Each result in the results array includes an optional usage field populated from whatever each provider’s API actually reports. Usage is never estimated from pricing tables — it contains only data the API itself returned:

{
  provider: 'gemini-grounded',
  tier: 'ai-grounded',
  status: 'success',
  text: '...',
  sourceUrls: [...],
  citations: [...],
  durationMs: 1840,
  model: 'gemini-2.5-flash',
  usage: {
    inputTokens: 312,
    outputTokens: 890,
    totalTokens: 1202,
    costUsd: 0.0012,      // only present when the API reported cost
    raw: { ... }          // raw provider usage object
  },
  error: undefined,
  fallbackFor: undefined,
}

The usage field is also written to each provider’s .meta.json file and included in run.json when running via the CLI.

Custom providers (librarium/node)

Hand-written providers work anywhere: implement the Provider interface (fetch-based) and call registerProvider(provider) from librarium/core — edge runtimes included.

npm- and script-based custom providers need Node (module resolution, child processes), so they load through the dedicated librarium/node entry point — the same loader the CLI uses. It exposes:

  • loadCustomProviders(config, options?) — loads (but does not register) the npm/script providers declared in config.customProviders, applying the same trustedProviderIds gating and reserved-ID protection as the CLI. Returns { providers, loadedIds, skippedIds, warnings }.
  • registerCustomProviders(config, options?) — convenience that loads and registers them into the core registry. Call it after initializeProviders() so reserved-ID detection sees the built-ins.

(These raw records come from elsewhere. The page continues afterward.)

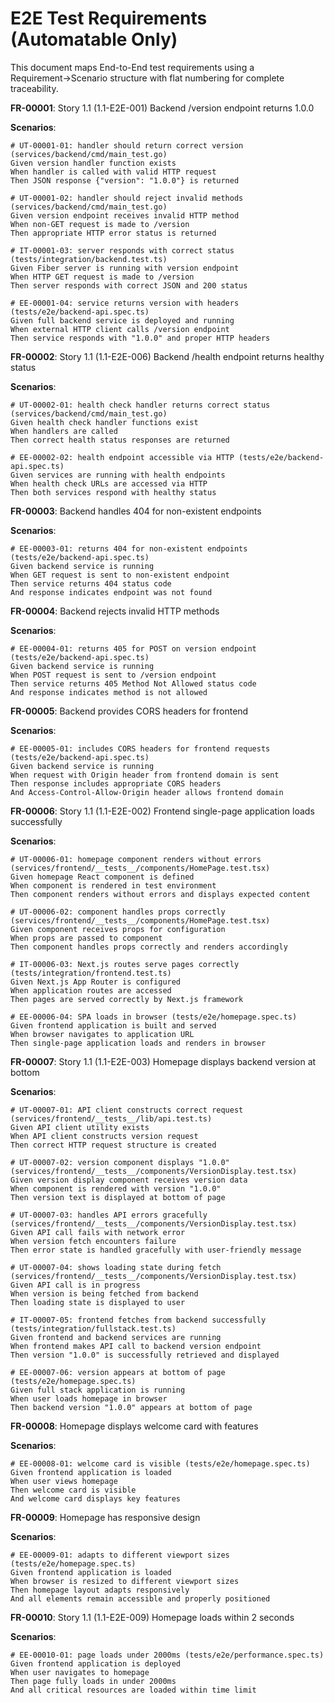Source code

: # E2E Test Requirements (Automatable Only)

This document maps End-to-End test requirements using a Requirement→Scenario structure with flat numbering for complete traceability.

**FR-00001**: Story 1.1 (1.1-E2E-001) Backend /version endpoint returns 1.0.0

**Scenarios**:
```gherkin
# UT-00001-01: handler should return correct version (services/backend/cmd/main_test.go)
Given version handler function exists
When handler is called with valid HTTP request
Then JSON response {"version": "1.0.0"} is returned

# UT-00001-02: handler should reject invalid methods (services/backend/cmd/main_test.go)
Given version endpoint receives invalid HTTP method
When non-GET request is made to /version
Then appropriate HTTP error status is returned

# IT-00001-03: server responds with correct status (tests/integration/backend.test.ts)
Given Fiber server is running with version endpoint
When HTTP GET request is made to /version
Then server responds with correct JSON and 200 status

# EE-00001-04: service returns version with headers (tests/e2e/backend-api.spec.ts)
Given full backend service is deployed and running
When external HTTP client calls /version endpoint
Then service responds with "1.0.0" and proper HTTP headers
```

**FR-00002**: Story 1.1 (1.1-E2E-006) Backend /health endpoint returns healthy status

**Scenarios**:
```gherkin
# UT-00002-01: health check handler returns correct status (services/backend/cmd/main_test.go)
Given health check handler functions exist
When handlers are called
Then correct health status responses are returned

# EE-00002-02: health endpoint accessible via HTTP (tests/e2e/backend-api.spec.ts)
Given services are running with health endpoints
When health check URLs are accessed via HTTP
Then both services respond with healthy status
```

**FR-00003**: Backend handles 404 for non-existent endpoints

**Scenarios**:
```gherkin
# EE-00003-01: returns 404 for non-existent endpoints (tests/e2e/backend-api.spec.ts)
Given backend service is running
When GET request is sent to non-existent endpoint
Then service returns 404 status code
And response indicates endpoint was not found
```

**FR-00004**: Backend rejects invalid HTTP methods

**Scenarios**:
```gherkin
# EE-00004-01: returns 405 for POST on version endpoint (tests/e2e/backend-api.spec.ts)
Given backend service is running
When POST request is sent to /version endpoint
Then service returns 405 Method Not Allowed status code
And response indicates method is not allowed
```

**FR-00005**: Backend provides CORS headers for frontend

**Scenarios**:
```gherkin
# EE-00005-01: includes CORS headers for frontend requests (tests/e2e/backend-api.spec.ts)
Given backend service is running
When request with Origin header from frontend domain is sent
Then response includes appropriate CORS headers
And Access-Control-Allow-Origin header allows frontend domain
```

**FR-00006**: Story 1.1 (1.1-E2E-002) Frontend single-page application loads successfully

**Scenarios**:
```gherkin
# UT-00006-01: homepage component renders without errors (services/frontend/__tests__/components/HomePage.test.tsx)
Given homepage React component is defined
When component is rendered in test environment
Then component renders without errors and displays expected content

# UT-00006-02: component handles props correctly (services/frontend/__tests__/components/HomePage.test.tsx)
Given component receives props for configuration
When props are passed to component
Then component handles props correctly and renders accordingly

# IT-00006-03: Next.js routes serve pages correctly (tests/integration/frontend.test.ts)
Given Next.js App Router is configured
When application routes are accessed
Then pages are served correctly by Next.js framework

# EE-00006-04: SPA loads in browser (tests/e2e/homepage.spec.ts)
Given frontend application is built and served
When browser navigates to application URL
Then single-page application loads and renders in browser
```

**FR-00007**: Story 1.1 (1.1-E2E-003) Homepage displays backend version at bottom

**Scenarios**:
```gherkin
# UT-00007-01: API client constructs correct request (services/frontend/__tests__/lib/api.test.ts)
Given API client utility exists
When API client constructs version request
Then correct HTTP request structure is created

# UT-00007-02: version component displays "1.0.0" (services/frontend/__tests__/components/VersionDisplay.test.tsx)
Given version display component receives version data
When component is rendered with version "1.0.0"
Then version text is displayed at bottom of page

# UT-00007-03: handles API errors gracefully (services/frontend/__tests__/components/VersionDisplay.test.tsx)
Given API call fails with network error
When version fetch encounters failure
Then error state is handled gracefully with user-friendly message

# UT-00007-04: shows loading state during fetch (services/frontend/__tests__/components/VersionDisplay.test.tsx)
Given API call is in progress
When version is being fetched from backend
Then loading state is displayed to user

# IT-00007-05: frontend fetches from backend successfully (tests/integration/fullstack.test.ts)
Given frontend and backend services are running
When frontend makes API call to backend version endpoint
Then version "1.0.0" is successfully retrieved and displayed

# EE-00007-06: version appears at bottom of page (tests/e2e/homepage.spec.ts)
Given full stack application is running
When user loads homepage in browser
Then backend version "1.0.0" appears at bottom of page
```

**FR-00008**: Homepage displays welcome card with features

**Scenarios**:
```gherkin
# EE-00008-01: welcome card is visible (tests/e2e/homepage.spec.ts)
Given frontend application is loaded
When user views homepage
Then welcome card is visible
And welcome card displays key features
```

**FR-00009**: Homepage has responsive design

**Scenarios**:
```gherkin
# EE-00009-01: adapts to different viewport sizes (tests/e2e/homepage.spec.ts)
Given frontend application is loaded
When browser is resized to different viewport sizes
Then homepage layout adapts responsively
And all elements remain accessible and properly positioned
```

**FR-00010**: Story 1.1 (1.1-E2E-009) Homepage loads within 2 seconds

**Scenarios**:
```gherkin
# EE-00010-01: page loads under 2000ms (tests/e2e/performance.spec.ts)
Given frontend application is deployed
When user navigates to homepage
Then page fully loads in under 2000ms
And all critical resources are loaded within time limit
```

Same return shape.
import { dispatch, initializeProviders, getProvider } from 'librarium/core';
import { registerCustomProviders } from 'librarium/node';

const credentials = { env: process.env };
await initializeProviders({ credentials });

const config = {
  version: 1 as const,
  defaults: { outputDir: '', maxParallel: 4, timeout: 60, asyncTimeout: 600, asyncPollInterval: 5, mode: 'sync' as const },
  providers: { 'my-search': { enabled: true } },
  customProviders: { 'my-search': { type: 'npm' as const, module: 'my-search-provider' } },
  trustedProviderIds: ['my-search'], // untrusted IDs are skipped with a warning
  groups: {},
};

const { warnings, loadedIds } = await registerCustomProviders(config);
if (warnings.length) console.warn(warnings.join('\n'));

// Now registered alongside the built-ins -- dispatch sees it.
console.log(getProvider('my-search')?.source); // 'npm'

librarium/core stays Node-free: edge users never import librarium/node and keep using fetch-based registerProvider() providers. See Custom providers for the provider contract itself.

Key notes

Credential injection. CredentialContext is { env?: Record<string, string | undefined>, resolveCredential?: (value: string) => string | undefined }. $ENV_VAR references in provider config resolve against the injected env; literal keys pass through. In the CLI, this is backed by process.env. In a Worker, pass your env binding.

Custom providers from the library. Hand-written providers register anywhere via registerProvider() (edge included); npm- and script-based ones load through librarium/node — see Custom providers (librarium/node) above.

Async deep-research from the library. dispatch with mode: 'async' or 'mixed' returns asyncTasks handles. Polling and retrieval are the caller’s responsibility. In the CLI, librarium status handles this.

Bring your own persistence. Core returns data. Where it goes (D1, R2, files, or nowhere) is up to you. If you just want a machine-readable file rather than in-memory results, the CLI’s run --jsonl (or librarium jsonl) writes a results.jsonl per run with the full provider content embedded - one independently parseable JSON object per line.